Letzteres hat jetzt der Direktor der nächsten Kasseler „Documenta“, Roger M. Buergel, versprochen: als Suche nach dem Urstoff der „Schönen Künste“. Ein Thema, das die Ausstellung „Über Schönheit“ im Berliner Haus der Kulturen der Welt mit ihren zufälligen, zweitrangigen Werken erst kürzlich verfehlt hat.

Ob Modernismen oder Fundamentalismus – gegenüber beiden wirkt die „Schönheit des Heiligen“ im Israel Museum als Gegenentwurf. Bereits die Ouvertüre der noch bis Anfang September gezeigten Ausstellung verblüfft mit ihrem Kontrast und Kontext von Venus, Christus und Madonna Lisa: weil sie die Kunst des Glaubens (und des ironischen Zweifels) sogleich mit der Erotik von Mythos, Ritus und religiösem Begehren verbindet.
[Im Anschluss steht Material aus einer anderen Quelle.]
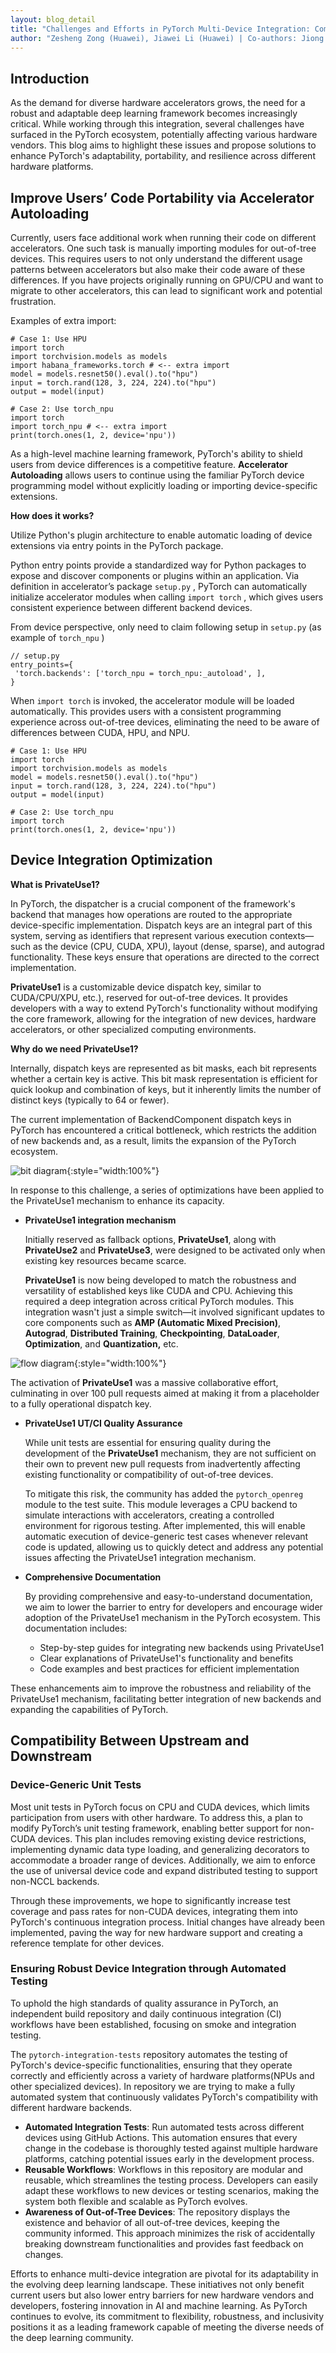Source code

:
 ```yaml
---
layout: blog_detail
title: "Challenges and Efforts in PyTorch Multi-Device Integration: Compatibility, Portability, and Integration Efficiencies"
author: "Zesheng Zong (Huawei), Jiawei Li (Huawei) | Co-authors: Jiong Gong (Intel), Bartosz Sochacki (Intel), Eikan Wang (Intel)"
---
```


## Introduction

As the demand for diverse hardware accelerators grows, the need for a robust and adaptable deep learning framework becomes increasingly critical. While working through this integration, several challenges have surfaced in the PyTorch ecosystem, potentially affecting various hardware vendors. This blog aims to highlight these issues and propose solutions to enhance PyTorch's adaptability, portability, and resilience across different hardware platforms.


## Improve Users’ Code Portability via Accelerator Autoloading

Currently, users face additional work when running their code on different accelerators. One such task is manually importing modules for out-of-tree devices. This requires users to not only understand the different usage patterns between accelerators but also make their code aware of these differences. If you have projects originally running on GPU/CPU and want to migrate to other accelerators, this can lead to significant work and potential frustration.

Examples of extra import:


```
# Case 1: Use HPU
import torch
import torchvision.models as models
import habana_frameworks.torch # <-- extra import
model = models.resnet50().eval().to("hpu")
input = torch.rand(128, 3, 224, 224).to("hpu")
output = model(input)

# Case 2: Use torch_npu
import torch
import torch_npu # <-- extra import
print(torch.ones(1, 2, device='npu'))
```


As a high-level machine learning framework, PyTorch's ability to shield users from device differences is a competitive feature. **Accelerator Autoloading** allows users to continue using the familiar PyTorch device programming model without explicitly loading or importing device-specific extensions.

**How does it works?**

Utilize Python's plugin architecture to enable automatic loading of device extensions via entry points in the PyTorch package.

Python entry points provide a standardized way for Python packages to expose and discover components or plugins within an application. Via definition in accelerator’s package `setup.py` , PyTorch can automatically initialize accelerator modules when calling `import torch` , which gives users consistent experience between different backend devices.

From device perspective, only need to claim following setup in `setup.py` (as example of `torch_npu` )


```
// setup.py 
entry_points={
 'torch.backends': ['torch_npu = torch_npu:_autoload', ],
}
```


When `import torch` is invoked, the accelerator module will be loaded automatically. This provides users with a consistent programming experience across out-of-tree devices, eliminating the need to be aware of differences between CUDA, HPU, and NPU.


```
# Case 1: Use HPU 
import torch 
import torchvision.models as models 
model = models.resnet50().eval().to("hpu") 
input = torch.rand(128, 3, 224, 224).to("hpu") 
output = model(input) 

# Case 2: Use torch_npu 
import torch 
print(torch.ones(1, 2, device='npu'))
```



## Device Integration Optimization

**What is PrivateUse1?**

In PyTorch, the dispatcher is a crucial component of the framework's backend that manages how operations are routed to the appropriate device-specific implementation. Dispatch keys are an integral part of this system, serving as identifiers that represent various execution contexts—such as the device (CPU, CUDA, XPU), layout (dense, sparse), and autograd functionality. These keys ensure that operations are directed to the correct implementation.

**PrivateUse1** is a customizable device dispatch key, similar to CUDA/CPU/XPU, etc.), reserved for out-of-tree devices. It provides developers with a way to extend PyTorch's functionality without modifying the core framework, allowing for the integration of new devices, hardware accelerators, or other specialized computing environments.

**Why do we need PrivateUse1?**

Internally, dispatch keys are represented as bit masks, each bit represents whether a certain key is active. This bit mask representation is efficient for quick lookup and combination of keys, but it inherently limits the number of distinct keys (typically to 64 or fewer).

The current implementation of BackendComponent dispatch keys in PyTorch has encountered a critical bottleneck, which restricts the addition of new backends and, as a result, limits the expansion of the PyTorch ecosystem.


![bit diagram](/assets/images/multidevice-integration/fg1.png){:style="width:100%"}


In response to this challenge, a series of optimizations have been applied to the PrivateUse1 mechanism to enhance its capacity.



* **PrivateUse1 integration mechanism** 
    
    Initially reserved as fallback options, **PrivateUse1**, along with **PrivateUse2** and **PrivateUse3**, were designed to be activated only when existing key resources became scarce. 
    
    **PrivateUse1** is now being developed to match the robustness and versatility of established keys like CUDA and CPU. Achieving this required a deep integration across critical PyTorch modules. This integration wasn't just a simple switch—it involved significant updates to core components such as **AMP (Automatic Mixed Precision)**, **Autograd**, **Distributed Training**, **Checkpointing**, **DataLoader**, **Optimization**, and **Quantization,** etc. 


![flow diagram](/assets/images/multidevice-integration/fg2.png){:style="width:100%"}

The activation of **PrivateUse1** was a massive collaborative effort, culminating in over 100 pull requests aimed at making it from a placeholder to a fully operational dispatch key.

* **PrivateUse1 UT/CI Quality Assurance**

    While unit tests are essential for ensuring quality during the development of the **PrivateUse1** mechanism, they are not sufficient on their own to prevent new pull requests from inadvertently affecting existing functionality or compatibility of out-of-tree devices.

    To mitigate this risk, the community has added the `pytorch_openreg` module to the test suite. This module leverages a CPU backend to simulate interactions with accelerators, creating a controlled environment for rigorous testing. After implemented, this will enable automatic execution of device-generic test cases whenever relevant code is updated, allowing us to quickly detect and address any potential issues affecting the PrivateUse1 integration mechanism.

* **Comprehensive Documentation**

    By providing comprehensive and easy-to-understand documentation, we aim to lower the barrier to entry for developers and encourage wider adoption of the PrivateUse1 mechanism in the PyTorch ecosystem. This documentation includes:
    * Step-by-step guides for integrating new backends using PrivateUse1
    * Clear explanations of PrivateUse1's functionality and benefits
    * Code examples and best practices for efficient implementation

These enhancements aim to improve the robustness and reliability of the PrivateUse1 mechanism, facilitating better integration of new backends and expanding the capabilities of PyTorch.


## Compatibility Between Upstream and Downstream


### Device-Generic Unit Tests

Most unit tests in PyTorch focus on CPU and CUDA devices, which limits participation from users with other hardware. To address this, a plan to modify PyTorch’s unit testing framework, enabling better support for non-CUDA devices. This plan includes removing existing device restrictions, implementing dynamic data type loading, and generalizing decorators to accommodate a broader range of devices. Additionally, we aim to enforce the use of universal device code and expand distributed testing to support non-NCCL backends.

Through these improvements, we hope to significantly increase test coverage and pass rates for non-CUDA devices, integrating them into PyTorch's continuous integration process. Initial changes have already been implemented, paving the way for new hardware support and creating a reference template for other devices.


### Ensuring Robust Device Integration through Automated Testing

To uphold the high standards of quality assurance in PyTorch, an independent build repository and daily continuous integration (CI) workflows have been established, focusing on smoke and integration testing.

The `pytorch-integration-tests` repository automates the testing of PyTorch's device-specific functionalities, ensuring that they operate correctly and efficiently across a variety of hardware platforms(NPUs and other specialized devices). In repository we are trying to make a fully automated system that continuously validates PyTorch's compatibility with different hardware backends.



* **Automated Integration Tests**: Run automated tests across different devices using GitHub Actions. This automation ensures that every change in the codebase is thoroughly tested against multiple hardware platforms, catching potential issues early in the development process.
* **Reusable Workflows**: Workflows in this repository are modular and reusable, which streamlines the testing process. Developers can easily adapt these workflows to new devices or testing scenarios, making the system both flexible and scalable as PyTorch evolves.
* **Awareness of Out-of-Tree Devices**: The repository displays the existence and behavior of all out-of-tree devices, keeping the community informed. This approach minimizes the risk of accidentally breaking downstream functionalities and provides fast feedback on changes.

Efforts to enhance multi-device integration are pivotal for its adaptability in the evolving deep learning landscape. These initiatives not only benefit current users but also lower entry barriers for new hardware vendors and developers, fostering innovation in AI and machine learning. As PyTorch continues to evolve, its commitment to flexibility, robustness, and inclusivity positions it as a leading framework capable of meeting the diverse needs of the deep learning community.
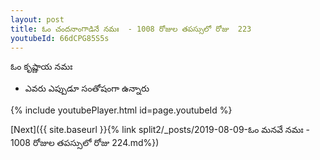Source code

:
 ```yaml
---
layout: post
title: ఓం చందనాంగాడినే నమః  - 1008 రోజుల తపస్సులో రోజు  223
youtubeId: 66dCPG85S5s
---
```

 
 
 ఓం కృష్ణాయ నమః  
 
 -  ఎవరు ఎప్పుడూ సంతోషంగా ఉన్నారు 
 
  
 
  
 
 
 
 
 
 


{% include youtubePlayer.html id=page.youtubeId %}
 
[Next]({{ site.baseurl }}{% link  split2/_posts/2019-08-09-ఓం మనవే నమః  - 1008 రోజుల తపస్సులో రోజు  224.md%})
 
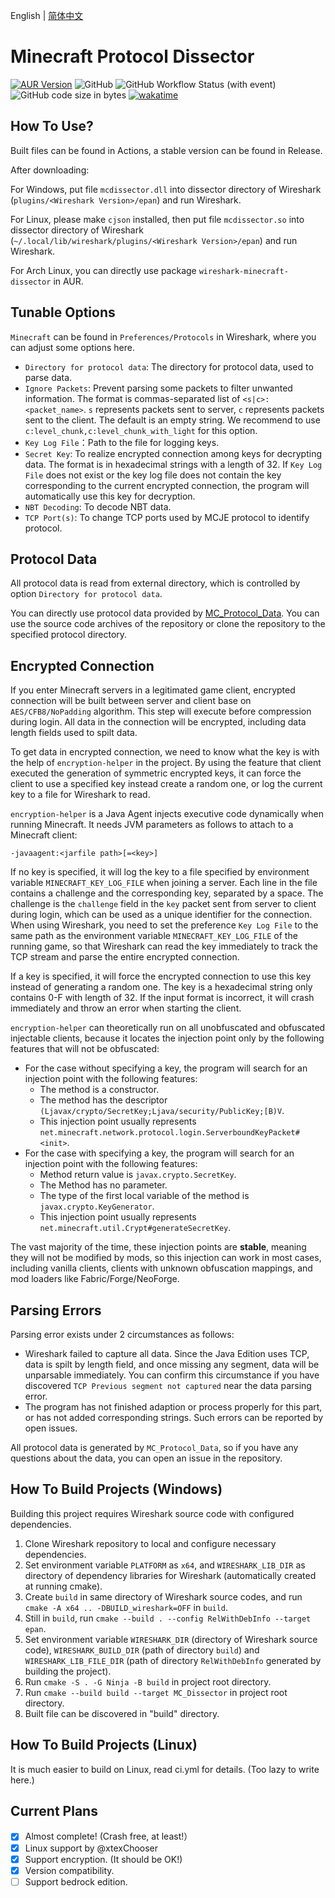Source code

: English | [简体中文](./README-zh_CN.MD)

# Minecraft Protocol Dissector

[![AUR Version](https://img.shields.io/aur/version/wireshark-minecraft-dissector)](https://aur.archlinux.org/packages/wireshark-minecraft-dissector/)
![GitHub](https://img.shields.io/github/license/Nickid2018/MC_Dissector)
![GitHub Workflow Status (with event)](https://img.shields.io/github/actions/workflow/status/Nickid2018/MC_Dissector/ci.yml)
![GitHub code size in bytes](https://img.shields.io/github/languages/code-size/Nickid2018/MC_Dissector)
[![wakatime](https://wakatime.com/badge/user/74cf9ef2-54ee-470f-a4ae-03e46a1e3c77/project/07a6974f-bdb4-40ce-98f1-f16c123aa610.svg)](https://wakatime.com/badge/user/74cf9ef2-54ee-470f-a4ae-03e46a1e3c77/project/07a6974f-bdb4-40ce-98f1-f16c123aa610)

## How To Use?

Built files can be found in Actions, a stable version can be found in Release.

After downloading:

For Windows,
put file `mcdissector.dll` into dissector directory of Wireshark (`plugins/<Wireshark Version>/epan`) and run Wireshark.

For Linux, please make `cjson` installed,
then put file `mcdissector.so` into dissector directory of Wireshark
(`~/.local/lib/wireshark/plugins/<Wireshark Version>/epan`) and run Wireshark.

For Arch Linux, you can directly use package `wireshark-minecraft-dissector` in AUR.

## Tunable Options

`Minecraft` can be found in `Preferences/Protocols` in Wireshark, where you can adjust some options here.

* `Directory for protocol data`: The directory for protocol data, used to parse data.
* `Ignore Packets`: Prevent parsing some packets to filter unwanted information.
  The format is commas-separated list of `<s|c>:<packet_name>`.
  `s` represents packets sent to server, `c` represents packets sent to the client. 
  The default is an empty string. We recommend to use `c:level_chunk,c:level_chunk_with_light` for this option.
* `Key Log File`：Path to the file for logging keys.
* `Secret Key`: To realize encrypted connection among keys for decrypting data.
  The format is in hexadecimal strings with a length of 32. 
  If `Key Log File` does not exist or the key log file does not contain the key corresponding to the current encrypted connection,
  the program will automatically use this key for decryption.
* `NBT Decoding`: To decode NBT data.
* `TCP Port(s)`: To change TCP ports used by MCJE protocol to identify protocol.

## Protocol Data

All protocol data is read from external directory, which is controlled by option `Directory for protocol data`.

You can directly use protocol data provided by [MC_Protocol_Data](https://github.com/Nickid2018/MC_Protocol_Data).
You can use the source code archives of the repository or clone the repository to the specified protocol directory.

## Encrypted Connection

If you enter Minecraft servers in a legitimated game client,
encrypted connection will be built between server and client base on `AES/CFB8/NoPadding` algorithm.
This step will execute before compression during login.
All data in the connection will be encrypted, including data length fields used to spilt data.

To get data in encrypted connection,
we need to know what the key is with the help of `encryption-helper` in the project.
By using the feature that client executed the generation of symmetric encrypted keys,
it can force the client to use a specified key instead create a random one,
or log the current key to a file for Wireshark to read.

`encryption-helper` is a Java Agent injects executive code dynamically when running Minecraft. It needs JVM parameters as follows to attach to a Minecraft client:

```shell
-javaagent:<jarfile path>[=<key>]
```

If no key is specified,
it will log the key to a file specified by environment variable `MINECRAFT_KEY_LOG_FILE` when joining a server.
Each line in the file contains a challenge and the corresponding key, separated by a space.
The challenge is the `challenge` field in the `key` packet sent from server to client during login,
which can be used as a unique identifier for the connection.
When using Wireshark,
you need to set the preference `Key Log File` to the same path as the environment variable `MINECRAFT_KEY_LOG_FILE` of the running game,
so that Wireshark can read the key immediately to track the TCP stream and parse the entire encrypted connection.

If a key is specified, it will force the encrypted connection to use this key instead of generating a random one.
The key is a hexadecimal string only contains 0-F with length of 32.
If the input format is incorrect, it will crash immediately and throw an error when starting the client.

`encryption-helper` can theoretically run on all unobfuscated and obfuscated injectable clients,
because it locates the injection point only by the following features that will not be obfuscated:
- For the case without specifying a key, the program will search for an injection point with the following features:
    * The method is a constructor.
    * The method has the descriptor `(Ljavax/crypto/SecretKey;Ljava/security/PublicKey;[B)V`.
    * This injection point usually represents `net.minecraft.network.protocol.login.ServerboundKeyPacket#<init>`.
- For the case with specifying a key, the program will search for an injection point with the following features:
    * Method return value is `javax.crypto.SecretKey`.
    * The Method has no parameter.
    * The type of the first local variable of the method is `javax.crypto.KeyGenerator`.
    * This injection point usually represents `net.minecraft.util.Crypt#generateSecretKey`.

The vast majority of the time, these injection points are **stable**, meaning they will not be modified by mods,
so this injection can work in most cases, including vanilla clients,
clients with unknown obfuscation mappings, and mod loaders like Fabric/Forge/NeoForge.

## Parsing Errors

Parsing error exists under 2 circumstances as follows:

* Wireshark failed to capture all data. Since the Java Edition uses TCP, data is spilt by length field, and once missing any segment, data will be unparsable immediately. You can confirm this circumstance if you have discovered `TCP Previous segment not captured` near the data parsing error.
* The program has not finished adaption or process properly for this part, or has not added corresponding strings. Such errors can be reported by open issues.

All protocol data is generated by `MC_Protocol_Data`, so if you have any questions about the data, you can open an issue in the repository.

## How To Build Projects (Windows)

Building this project requires Wireshark source code with configured dependencies.

1. Clone Wireshark repository to local and configure necessary dependencies.
2. Set environment variable `PLATFORM` as `x64`, and `WIRESHARK_LIB_DIR` as directory of dependency libraries for Wireshark (automatically created at running cmake).
3. Create `build` in same directory of Wireshark source codes, and run `cmake -A x64 .. -DBUILD_wireshark=OFF` in `build`.
4. Still in `build`, run `cmake --build . --config RelWithDebInfo --target epan`.
5. Set environment variable `WIRESHARK_DIR` (directory of Wireshark source code), `WIRESHARK_BUILD_DIR` (path of directory `build`) and `WIRESHARK_LIB_FILE_DIR` (path of directory `RelWithDebInfo` generated by building the project).
6. Run `cmake -S . -G Ninja -B build` in project root directory.
7. Run `cmake --build build --target MC_Dissector` in project root directory.
8. Built file can be discovered in "build" directory.

## How To Build Projects (Linux)

It is much easier to build on Linux, read ci.yml for details. (Too lazy to write here.)

## Current Plans

- [x] Almost complete! (Crash free, at least!）
- [x] Linux support by @xtexChooser
- [x] Support encryption. (It should be OK!)
- [x] Version compatibility.
- [ ] Support bedrock edition.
Yigal Zalmona, Chefkurator des Museums und mitverantwortlich auch für die „Neuen Hebräer“ im Berliner Gropius-Bau, möchte mit „The Beauty of Sanctity“ etwas anderes als nur die vergangene Idealität des Anbetungswürdigen und Kunstschönen demonstrieren. Die Ausstellung untersucht, wie es sich über die Epochen hinweg mit der Aura von Kunstwerken verhält. Also mit etwas dem rational aufgeklärten Zeitgenossen radikal Fremden.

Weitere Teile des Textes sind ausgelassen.